Amidst signs of rapidly weakening inflation data and continually falling commodity prices – especially in the dairy sector which is New Zealand’s principle export, the pressure is increasing for the RBNZ to  lend a helping hand by cutting rates.

The exchange rate with the pound has steadily leeched lower over recent weeks, falling from 2.2470 on January 15 to 2.1449 at the recent multi-month lows.

Should expectations grow that interest rate cuts are nigh, the NZD could find pressure turn decisively negative.

Recent data showed a fall in the Performance Domestic Services Index to 54.4 from 58.5 in January.

Retail Sales (Ex Inflation) slowed to 1.2% in Q4 from 1.6% in Q3 and under expectations of 1.5%.

The Reserve Bank of New Zealand 2-year Inflation Expectation for the first quarter fell to 1.63% from 1.85% previously.

The Global Dairy Auction on Tuesday showed a further deterioration in Prices which fell by an average of -2.8%.

All these add up to a steadily deteriorating picture for the economy and prices, with it ever more likely the RBNZ may have to pull the trigger at some point in the near future.

The week ahead, meanwhile, kicks off with Credit Card spending (yoy) in January, which previously showed a 7.4% rise in December.

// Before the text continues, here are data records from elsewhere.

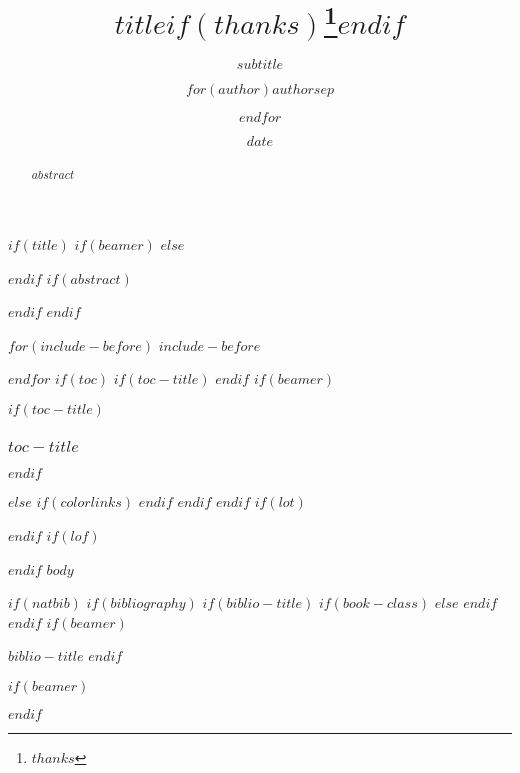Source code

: \documentclass[
    $if(fontsize)$
    $fontsize$,
    $endif$
    $if(lang)$
    $babel-lang$,
    $endif$
    $if(papersize)$
    $papersize$paper,
    $endif$
    $for(classoption)$
    $classoption$$sep$,
    $endfor$
]{$documentclass$}
\title{$title$$if(thanks)$\thanks{$thanks$}$endif$}
\subtitle{$subtitle$}
\author{$for(author)$$author$$sep$ \and $endfor$}
\date{$date$}
\institute{$for(institute)$$institute$$sep$ \and $endfor$}
\begin{document}
                            $if(title)$
                            $if(beamer)$
                            \frame{\titlepage}
                            $else$
                            \maketitle
                            $endif$
                            $if(abstract)$
                            \begin{abstract}
                                $abstract$
                            \end{abstract}
                            $endif$
                            $endif$

                            $for(include-before)$
                            $include-before$

                            $endfor$
                            $if(toc)$
                            $if(toc-title)$
                            \renewcommand*\contentsname{$toc-title$}
                            $endif$
                            $if(beamer)$
                            \begin{frame}
                                $if(toc-title)$
                                \frametitle{$toc-title$}
                                $endif$
                                \tableofcontents[hideallsubsections]
                            \end{frame}
                            $else$
                            {
                                $if(colorlinks)$
                                \hypersetup{linkcolor=$if(toccolor)$$toccolor$$else$$endif$}
                                $endif$
                                \setcounter{tocdepth}{$toc-depth$}
                                \tableofcontents
                            }
                            $endif$
                            $endif$
                            $if(lot)$
                            \listoftables
                            $endif$
                            $if(lof)$
                            \listoffigures
                            $endif$
                            $body$

                            $if(natbib)$
                            $if(bibliography)$
                            $if(biblio-title)$
                            $if(book-class)$
                            \renewcommand\bibname{$biblio-title$}
                            $else$
                            \renewcommand\refname{$biblio-title$}
                            $endif$
                            $endif$
                            $if(beamer)$
                            \begin{frame}[allowframebreaks]{$biblio-title$}
                                \bibliographytrue
                                $endif$
                                
                                $if(beamer)$
                            \end{frame}
                            $endif$
\end{document}
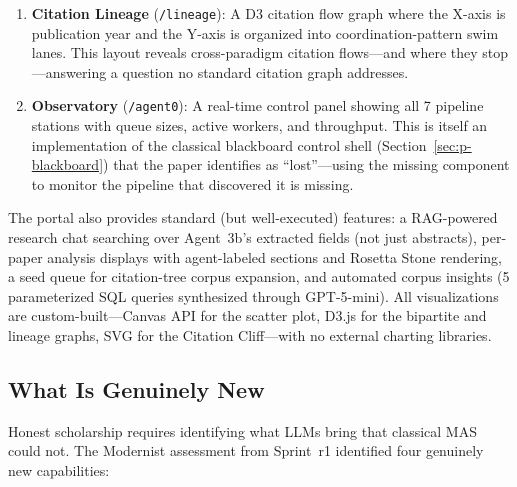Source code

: \documentclass{article}
\begin{document}
\begin{enumerate}[nosep]
  \item \textbf{Citation Lineage} (\texttt{/lineage}): A D3 citation flow graph where
    the X-axis is publication year and the Y-axis is organized into coordination-pattern
    swim lanes. This layout reveals cross-paradigm citation flows---and where they
    stop---answering a question no standard citation graph addresses.

  \item \textbf{Observatory} (\texttt{/agent0}): A real-time control panel showing all
    7 pipeline stations with queue sizes, active workers, and throughput. This is itself
    an implementation of the classical blackboard control shell
    (Section~\ref{sec:p-blackboard}) that the paper identifies as ``lost''---using the
    missing component to monitor the pipeline that discovered it is missing.
\end{enumerate}

\noindent
The portal also provides standard (but well-executed) features: a RAG-powered research
chat searching over Agent~3b's extracted fields (not just abstracts), per-paper analysis
displays with agent-labeled sections and Rosetta Stone rendering, a seed queue for
citation-tree corpus expansion, and automated corpus insights (5 parameterized SQL
queries synthesized through GPT-5-mini). All visualizations are custom-built---Canvas
API for the scatter plot, D3.js for the bipartite and lineage graphs, SVG for the
Citation Cliff---with no external charting libraries.

\subsection{What Is Genuinely New}
\label{sec:res-new}

%
%

Honest scholarship requires identifying what LLMs bring that classical MAS could not.
The Modernist assessment from Sprint~r1 identified four genuinely new capabilities:
\end{document}
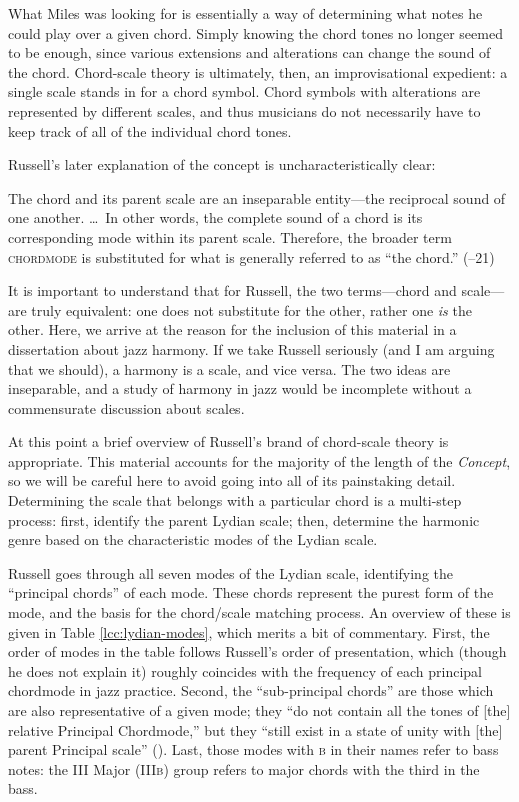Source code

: What Miles was looking for is essentially a way of determining
what notes he could play over a given chord. Simply knowing the chord tones
no longer seemed to be enough, since various extensions and alterations can
change the sound of the chord. Chord-scale theory is ultimately, then, an
improvisational expedient: a single scale stands in for a chord symbol.
Chord symbols with alterations are represented by different scales, and thus
musicians do not necessarily have to keep track of all of the individual chord
tones.

Russell's later explanation of the concept is uncharacteristically clear:%
\begin{quoting}
  \singlespacing \vspace{-0.5em}
  The chord and its parent scale are an inseparable entity---the reciprocal
  sound of one another. \ldots\ In other words, the complete sound of a chord is
  its corresponding mode within its parent scale. Therefore, the broader term
  \textsc{chordmode} is substituted for what is generally referred to as ``the
  chord.'' (--21)
\end{quoting}
%
\noindent It is important to understand that for Russell, the two
terms---chord and scale---are truly equivalent: one does not substitute for
the other, rather one \emph{is} the other. Here, we arrive at the reason for
the inclusion of this material in a dissertation about jazz harmony. If we
take Russell seriously (and I am arguing that we should), a harmony is a scale,
and vice versa. The two ideas are inseparable, and a study of harmony in jazz
would be incomplete without a commensurate discussion about scales.

At this point a brief overview of Russell's brand of chord-scale theory is
appropriate. This material accounts for the majority of the length of the
\emph{Concept}, so we will be careful here to avoid going into all of its
painstaking detail. Determining the scale that belongs with a particular chord
is a multi-step process: first, identify the parent Lydian scale; then,
determine the harmonic genre based on the characteristic modes of the Lydian
scale.

Russell goes through all seven modes of the Lydian scale, identifying the
``principal chords'' of each mode. These chords represent the purest form of
the mode, and the basis for the chord/scale matching process. An overview of
these is given in Table \ref{lcc:lydian-modes}, which merits a bit of
commentary. First, the order of modes in the table follows
Russell's order of presentation, which (though he does not explain it)
roughly coincides with the frequency of each principal chordmode in jazz practice.
Second, the ``sub-principal chords'' are those which are also representative
of a given mode; they ``do not contain all the tones of [the] relative
Principal Chordmode,'' but they ``still exist in a state of unity with [the]
parent Principal scale'' (). Last, those modes with \textsc{b} in their
names refer to bass notes: the III Major (III\textsc{b}) group refers to major
chords with the third in the bass.

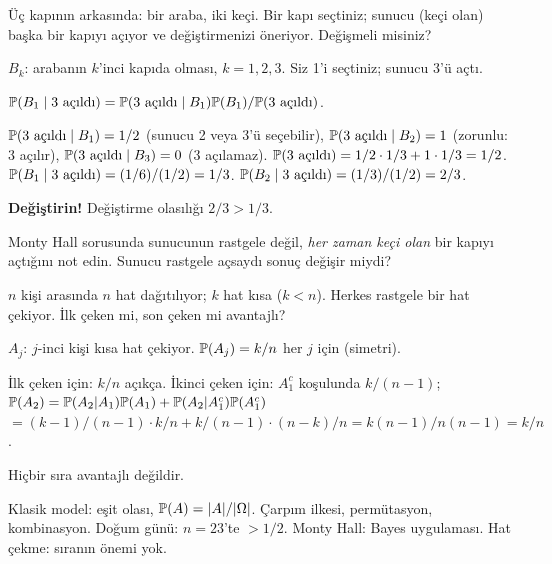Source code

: \begin{ornek}\label{ex:montyhall}
Üç kapının arkasında: bir araba, iki keçi. Bir kapı seçtiniz; sunucu (keçi
olan) başka bir kapıyı açıyor ve değiştirmenizi öneriyor. Değişmeli misiniz?

$B_k$: arabanın $k$'inci kapıda olması, $k=1,2,3$.
Siz 1'i seçtiniz; sunucu 3'ü açtı.

$\Prob(B_1 \mid \text{3 açıldı}) = \Prob(\text{3 açıldı} \mid B_1)\Prob(B_1) / \Prob(\text{3 açıldı})$.

$\Prob(\text{3 açıldı} \mid B_1) = 1/2$ (sunucu 2 veya 3'ü seçebilir),
$\Prob(\text{3 açıldı} \mid B_2) = 1$ (zorunlu: 3 açılır),
$\Prob(\text{3 açıldı} \mid B_3) = 0$ (3 açılamaz).
$\Prob(\text{3 açıldı}) = 1/2 \cdot 1/3 + 1 \cdot 1/3 = 1/2$.
$\Prob(B_1 \mid \text{3 açıldı}) = (1/6)/(1/2) = 1/3$.
$\Prob(B_2 \mid \text{3 açıldı}) = (1/3)/(1/2) = 2/3$.

\textbf{Değiştirin!} Değiştirme olasılığı $2/3 > 1/3$.
\end{ornek}

\begin{kendinleifade}
Monty Hall sorusunda sunucunun rastgele değil, \emph{her zaman keçi olan}
bir kapıyı açtığını not edin. Sunucu rastgele açsaydı sonuç değişir miydi?
\end{kendinleifade}

\begin{ornek}\label{ex:hatchekme}
$n$ kişi arasında $n$ hat dağıtılıyor; $k$ hat kısa ($k < n$). Herkes
rastgele bir hat çekiyor. İlk çeken mi, son çeken mi avantajlı?

$A_j$: $j$-inci kişi kısa hat çekiyor.
$\Prob(A_j) = k/n$ her $j$ için (simetri).

İlk çeken için: $k/n$ açıkça.
İkinci çeken için: $A_1^c$ koşulunda $k/(n-1)$;
$\Prob(A_2) = \Prob(A_2|A_1)\Prob(A_1) + \Prob(A_2|A_1^c)\Prob(A_1^c)$
$= (k-1)/(n-1) \cdot k/n + k/(n-1) \cdot (n-k)/n = k(n-1)/n(n-1) = k/n$.

Hiçbir sıra avantajlı değildir.
\end{ornek}

\begin{mikroozet}[§2.6 özeti]
Klasik model: eşit olası, $\Prob(A) = |A|/|\Omega|$. Çarpım ilkesi, permütasyon,
kombinasyon. Doğum günü: $n=23$'te $>1/2$. Monty Hall: Bayes uygulaması.
Hat çekme: sıranın önemi yok.
\end{mikroozet}


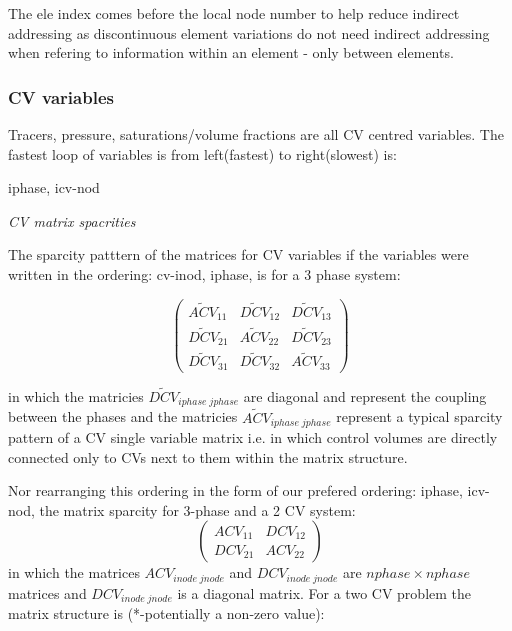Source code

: The ele index comes before the local node number to help reduce indirect addressing
as discontinuous element variations do not need indirect addressing when refering
to information within an element - only between elements.

\subsubsection{CV variables}
Tracers, pressure, saturations/volume fractions are all CV centred variables.
The fastest loop of variables is from left(fastest) to right(slowest) is:

\par\noindent
iphase, icv-nod

\par\noindent
{\it CV matrix spacrities}

The sparcity patttern of the matrices for CV variables if the variables were written
in the ordering: cv-inod, iphase, is for a 3 phase system:

\begin{equation}
  \begin{pmatrix}
\widetilde {ACV}_{11}  &  \widetilde {DCV}_{12}  &  \widetilde {DCV}_{13} \\
\widetilde {DCV}_{21}  &  \widetilde {ACV}_{22}  &  \widetilde {DCV}_{23} \\
\widetilde {DCV}_{31}  &  \widetilde {DCV}_{32}  &  \widetilde {ACV}_{33}
  \end{pmatrix}
\label{CV-mat-spar}
\end{equation}

in which the matricies $\widetilde {DCV}_{iphase\; jphase}$ are diagonal and represent the
coupling between the phases and the matricies $\widetilde {ACV}_{iphase\; jphase}$ represent
a typical sparcity pattern of a CV single variable matrix i.e. in which control volumes are
directly connected only to CVs next to them within the matrix structure.

Nor rearranging this ordering in the form of our prefered ordering:  iphase, icv-nod,
the matrix sparcity for 3-phase and a 2 CV system:
\begin{equation}
  \begin{pmatrix}
ACV_{11}  &  DCV_{12}   \\
DCV_{21}  &  ACV_{22}
  \end{pmatrix}
\label{CV-mat-spar}
\end{equation}
in which the matrices $ACV_{inode\; jnode}$ and $DCV_{inode\; jnode}$ are $nphase \times nphase$ matrices and $DCV_{inode\; jnode}$
is a diagonal matrix.
For
a two CV problem the matrix structure is (*-potentially a non-zero value):

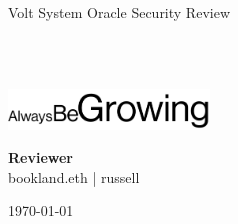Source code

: \begin{titlepage}
  \vbox{}
  \vbox{}

  \begin{center}


    \noindent\makebox[\linewidth]{\rule{.7\paperwidth}{.6pt}}\\[0.7cm]

    { \huge \bfseries

      Volt System Oracle Security Review
    }\\[0.25cm]
    
    \noindent\makebox[\linewidth]{\rule{.7\paperwidth}{.6pt}}\\[0.7cm]

    
    \vfill

    \includegraphics[width=0.40\textwidth]{img/abg_wordmark.png}

    
    \large
    {\bfseries Reviewer}\\
    
    bookland.eth | russell 

    {\large \today}

  \end{center}

\end{titlepage}
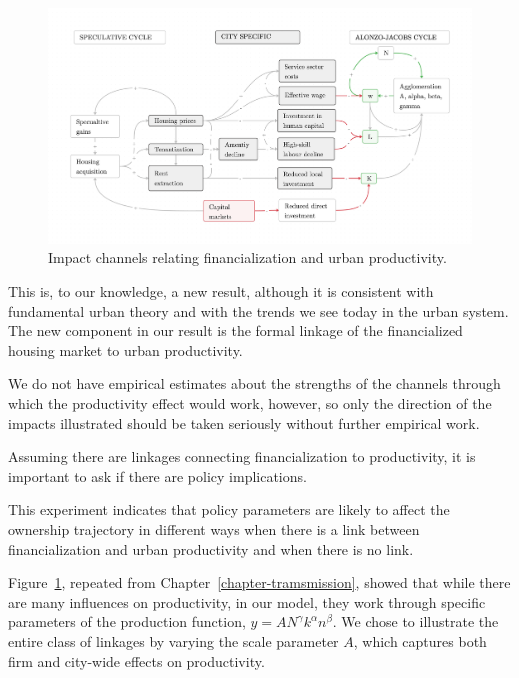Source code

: \begin{figure}[h!tb]\label{fig-impact-channels2}
\begin{adjustwidth}{-0.24\textwidth}{-0.24\textwidth}
\centering
\includegraphics[scale=.15 ]{fig/impact-channels.png}%
\end{adjustwidth}
\caption{Impact channels relating financialization and urban productivity.}
\end{figure}

This is, to our knowledge, a new result, although it is consistent with fundamental urban theory and with the trends we see today in the urban system. The new component in our result is the formal linkage of the financialized housing market to urban productivity.

We do not have empirical estimates about the strengths of the channels through which the productivity effect would work, however, so only the direction of the impacts illustrated should be taken seriously without further empirical work.  

Assuming there are linkages connecting financialization to productivity, it is important to ask if there are policy implications. 

This experiment indicates that policy parameters are likely to affect the ownership trajectory in different ways when there is a link between financialization and urban productivity and when there is no link.

Figure~\ref{fig-impact-channels2}, repeated from Chapter~\ref{chapter-tramsmission}, showed that while there are many influences on productivity, in our model, they work through specific parameters of the production function, $y=AN^\gamma k^\alpha n^\beta$. 
We chose to illustrate the entire class of linkages by varying the scale parameter $A$, which captures both firm and city-wide effects on productivity. 




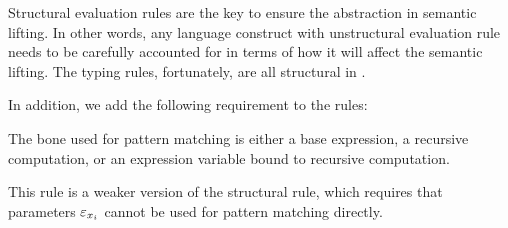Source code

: Structural evaluation rules are the key to ensure the abstraction in semantic lifting.
In other words, any language construct with unstructural evaluation rule needs to be carefully accounted for in terms of how it will affect the semantic lifting.
The typing rules, fortunately, are all structural in \STLC.

\todo{}
In addition, we add the following requirement to the rules:
\begin{requirement}\label{req:pat}
  The bone used for pattern matching is either a base expression, 
   a recursive computation,
   or an expression variable bound to recursive computation.
\end{requirement}
This rule is a weaker version of the structural rule,
 which requires that parameters $\varepsilon_{x_i}$ cannot be used for pattern matching directly.
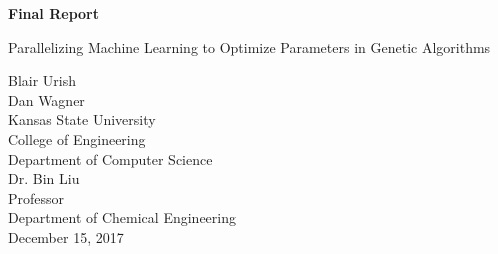 \documentclass[letterpaper, 12pt]{article}
\begin{document}
\begin{titlepage}
\centering
	\vspace*{5.75cm}
	{\huge\bfseries Final Report\par}
	{\large Parallelizing Machine Learning to Optimize Parameters in Genetic Algorithms\par}
	\vspace{2cm}
	Blair Urish\\
	Dan Wagner\\
	Kansas State University\\
	College of Engineering\\
	Department of Computer Science\\
	\vspace{1cm}
	Dr. Bin Liu\\
	Professor\\
	Department of Chemical Engineering\\
	\vspace{1cm}
	December 15, 2017
\end{titlepage}

\begin{abstract}
\thispagestyle{plain}
\begin{flushleft}
	It is difficult for traditional materials to have some desirable traits that often conflict with one another.  Hybrid materials are crafted to solve this, but the compounds are difficult to identify.  Using machine learning and genetic algorithms to locate the traits of these compounds has had success but is inefficient in computing power.  Thus, we have parallelized the process by distributing the work across several nodes in a master-slave relationship.  This method allowed the computation time to be spread across chunks of data, and resulted in an overall lower run time.
\end{flushleft}
\end{abstract}
\end{document}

Then January Trade Balance data comes out on Thursday - previous results showed a -53m deficit in December and -3.549bn in the year-to-date (December).

On the technical front the pound looks to be weakening versus the New Zealand dollar:

Ever since the 2.1515 December lows gave way the pair has looked decidedly more bearish.

On a weekly chart the corrective move from the August 2015 highs has the potential to be more than just a correction -  it could now be the start of a longer-term bear trend.

On the daily chart, however, the pair has been moving steadily lower within a gently sloping descending channel and it will probably continue zig-zagging lower, to a possible final target at 2.1087.

The Money Flow Index, which is a useful indicator in sideways markets to predict which way the security will break, is dipping lower, in line with the exchange rate, indicating a probable continuation of the down-trend further.